It’s an art world whodunit. Scottish painter Peter Doig, whose works sell for millions, will soon have to prove in court that he didn’t paint a highly styled Western landscape. It’s basically the opposite of innocent until proven guilty. But then again some $5 million is on the line.
The painting in question is owned by Robert Fletcher, a former corrections officer from Canada, who claims he knows Doig from his time in prison on an LSD charge. He says during that time Doig sold him the painting for $100. The painting is signed “Pete Doige 76.”
But Doig denies that the painting, which could be worth as much as $5 million, is by him or that he was ever near the correction facility. Doig is now facing a lawsuit, according to the New York Times.
The case is highly unusual according to legal experts, because while the authenticity of a work of art is often contentious, the artist is usually dead. To have a living artist deny that the work is theirs and to have the artist sued is basically a first of its kind case.
Sotheby’s specialist who looked at the work said it was “rare to see such a complete and highly resolved early painting by Doig” but that it had Doig’s “trademark eeriness of the empty landscape.”
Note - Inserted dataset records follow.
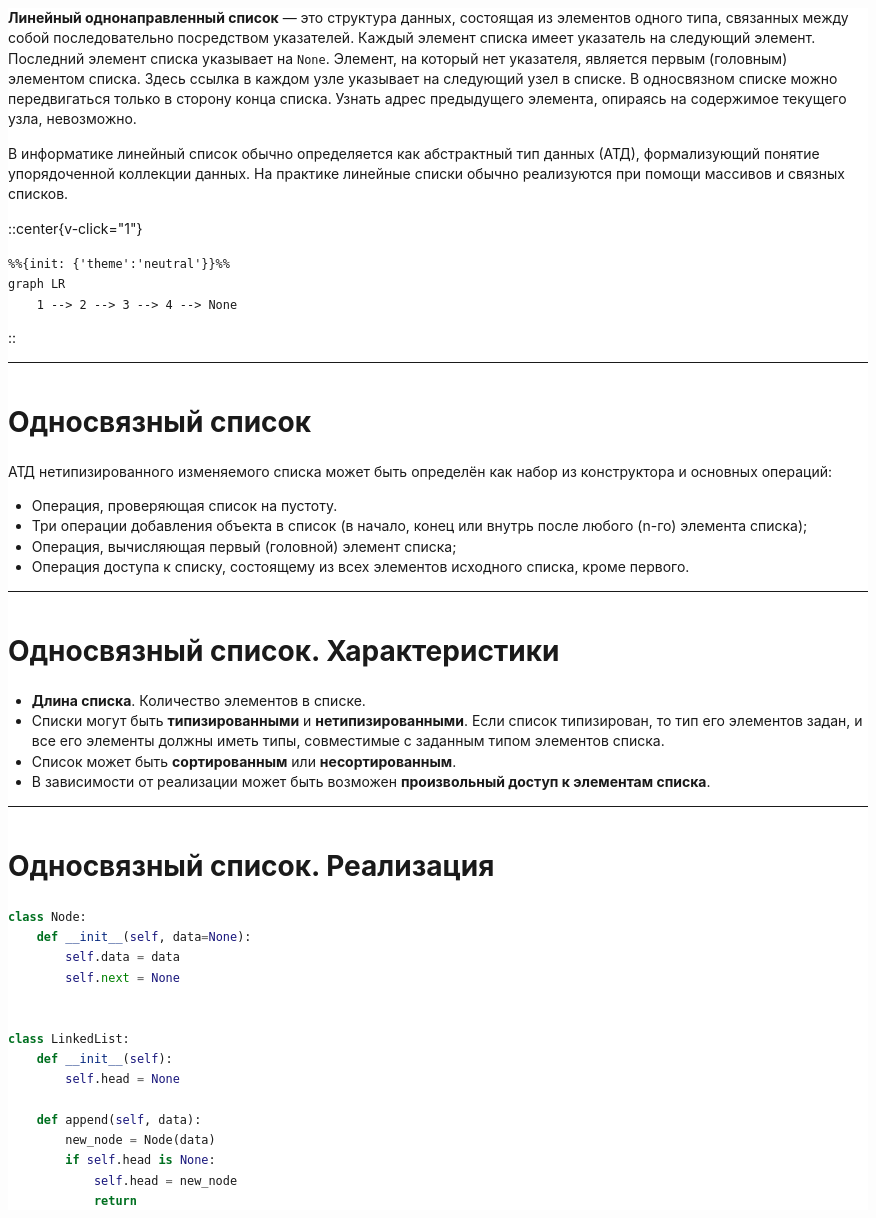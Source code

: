 **Линейный однонаправленный список** — это структура данных, состоящая из элементов одного типа, связанных между собой последовательно посредством указателей. Каждый элемент списка имеет указатель на следующий элемент. Последний элемент списка указывает на `None`. Элемент, на который нет указателя, является первым (головным) элементом списка. Здесь ссылка в каждом узле указывает на следующий узел в списке. В односвязном списке можно передвигаться только в сторону конца списка. Узнать адрес предыдущего элемента, опираясь на содержимое текущего узла, невозможно.

В информатике линейный список обычно определяется как абстрактный тип данных (АТД), формализующий понятие упорядоченной коллекции данных. На практике линейные списки обычно реализуются при помощи массивов и связных списков.

::center{v-click="1"}

```mermaid
%%{init: {'theme':'neutral'}}%%
graph LR
    1 --> 2 --> 3 --> 4 --> None
```

::

---

# Односвязный список

АТД нетипизированного изменяемого списка может быть определён как набор из конструктора и основных операций:

- Операция, проверяющая список на пустоту.
- Три операции добавления объекта в список (в начало, конец или внутрь после любого (n-го) элемента списка);
- Операция, вычисляющая первый (головной) элемент списка;
- Операция доступа к списку, состоящему из всех элементов исходного списка, кроме первого.

---

# Односвязный список. Характеристики

- **Длина списка**. Количество элементов в списке.
- Списки могут быть **типизированными** и **нетипизированными**. Если список типизирован, то тип его элементов задан, и все его элементы должны иметь типы, совместимые с заданным типом элементов списка.
- Список может быть **сортированным** или **несортированным**.
- В зависимости от реализации может быть возможен **произвольный доступ к элементам списка**.

---

# Односвязный список. Реализация

```python {*|1-4|3-4|8-9|11-19|21-25}{maxHeight: '420px'}
class Node:
    def __init__(self, data=None):
        self.data = data
        self.next = None


class LinkedList:
    def __init__(self):
        self.head = None

    def append(self, data):
        new_node = Node(data)
        if self.head is None:
            self.head = new_node
            return
```
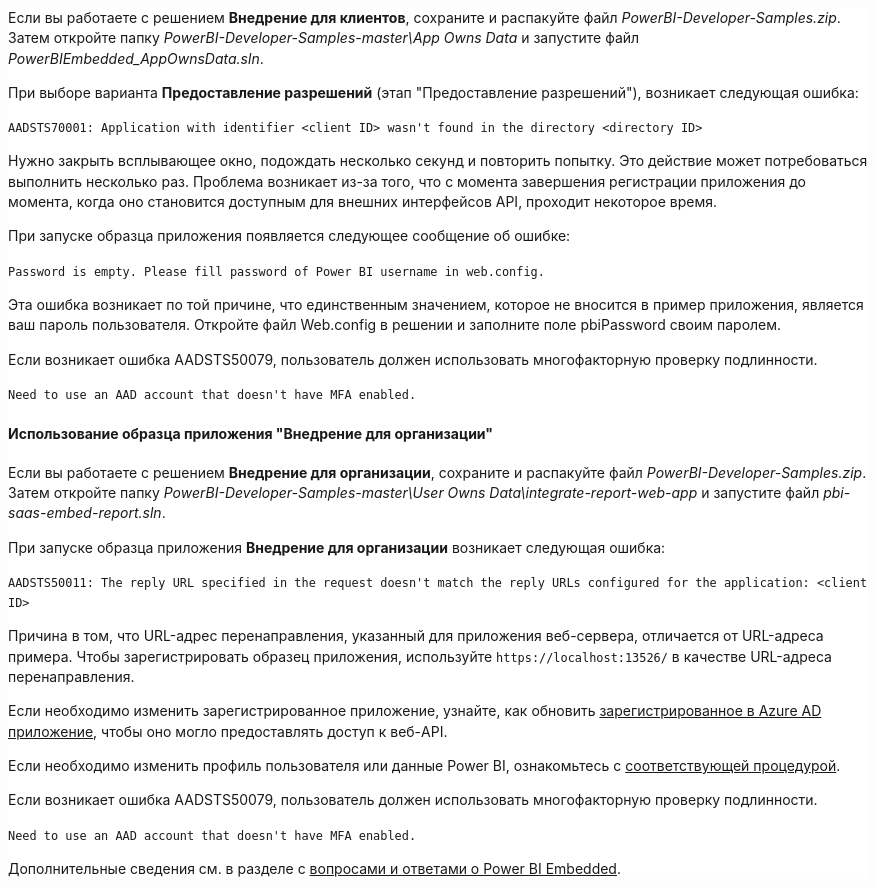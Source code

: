 Если вы работаете с решением **Внедрение для клиентов**, сохраните и распакуйте файл *PowerBI-Developer-Samples.zip*. Затем откройте папку *PowerBI-Developer-Samples-master\App Owns Data* и запустите файл *PowerBIEmbedded_AppOwnsData.sln*.

При выборе варианта **Предоставление разрешений** (этап "Предоставление разрешений"), возникает следующая ошибка:

    AADSTS70001: Application with identifier <client ID> wasn't found in the directory <directory ID>

Нужно закрыть всплывающее окно, подождать несколько секунд и повторить попытку. Это действие может потребоваться выполнить несколько раз. Проблема возникает из-за того, что с момента завершения регистрации приложения до момента, когда оно становится доступным для внешних интерфейсов API, проходит некоторое время.

При запуске образца приложения появляется следующее сообщение об ошибке:

    Password is empty. Please fill password of Power BI username in web.config.

Эта ошибка возникает по той причине, что единственным значением, которое не вносится в пример приложения, является ваш пароль пользователя. Откройте файл Web.config в решении и заполните поле pbiPassword своим паролем.

Если возникает ошибка AADSTS50079, пользователь должен использовать многофакторную проверку подлинности.

    Need to use an AAD account that doesn't have MFA enabled.

#### <a name="using-the-embed-for-your-organization-sample-application"></a>Использование образца приложения "Внедрение для организации"

Если вы работаете с решением **Внедрение для организации**, сохраните и распакуйте файл *PowerBI-Developer-Samples.zip*. Затем откройте папку *PowerBI-Developer-Samples-master\User Owns Data\integrate-report-web-app* и запустите файл *pbi-saas-embed-report.sln*.

При запуске образца приложения **Внедрение для организации** возникает следующая ошибка:

    AADSTS50011: The reply URL specified in the request doesn't match the reply URLs configured for the application: <client ID>

Причина в том, что URL-адрес перенаправления, указанный для приложения веб-сервера, отличается от URL-адреса примера. Чтобы зарегистрировать образец приложения, используйте `https://localhost:13526/` в качестве URL-адреса перенаправления.

Если необходимо изменить зарегистрированное приложение, узнайте, как обновить [зарегистрированное в Azure AD приложение](https://docs.microsoft.com/azure/active-directory/develop/quickstart-v1-update-azure-ad-app), чтобы оно могло предоставлять доступ к веб-API.

Если необходимо изменить профиль пользователя или данные Power BI, ознакомьтесь с [соответствующей процедурой](https://docs.microsoft.com/power-bi/service-basic-concepts).

Если возникает ошибка AADSTS50079, пользователь должен использовать многофакторную проверку подлинности.

    Need to use an AAD account that doesn't have MFA enabled.

Дополнительные сведения см. в разделе с [вопросами и ответами о Power BI Embedded](embedded-faq.md).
Doig’s lawyers even claim to have identified the real painter, a man named Peter Edward Doige who died in 2012. His sister has stated that he served time in the same prison and painted.
Still, experts will be coming out on both sides and a decision is far from certain. If Doig was to loss the case it could put numerous artists in the cross hairs.
“This has become about much more than Peter’s painting,” Gordon VeneKlasen, Doig’s dealer at Michael Werner Gallery in New York, told the Times. “It’s about authorship. It’s about being forced to put your name on another artist’s work.”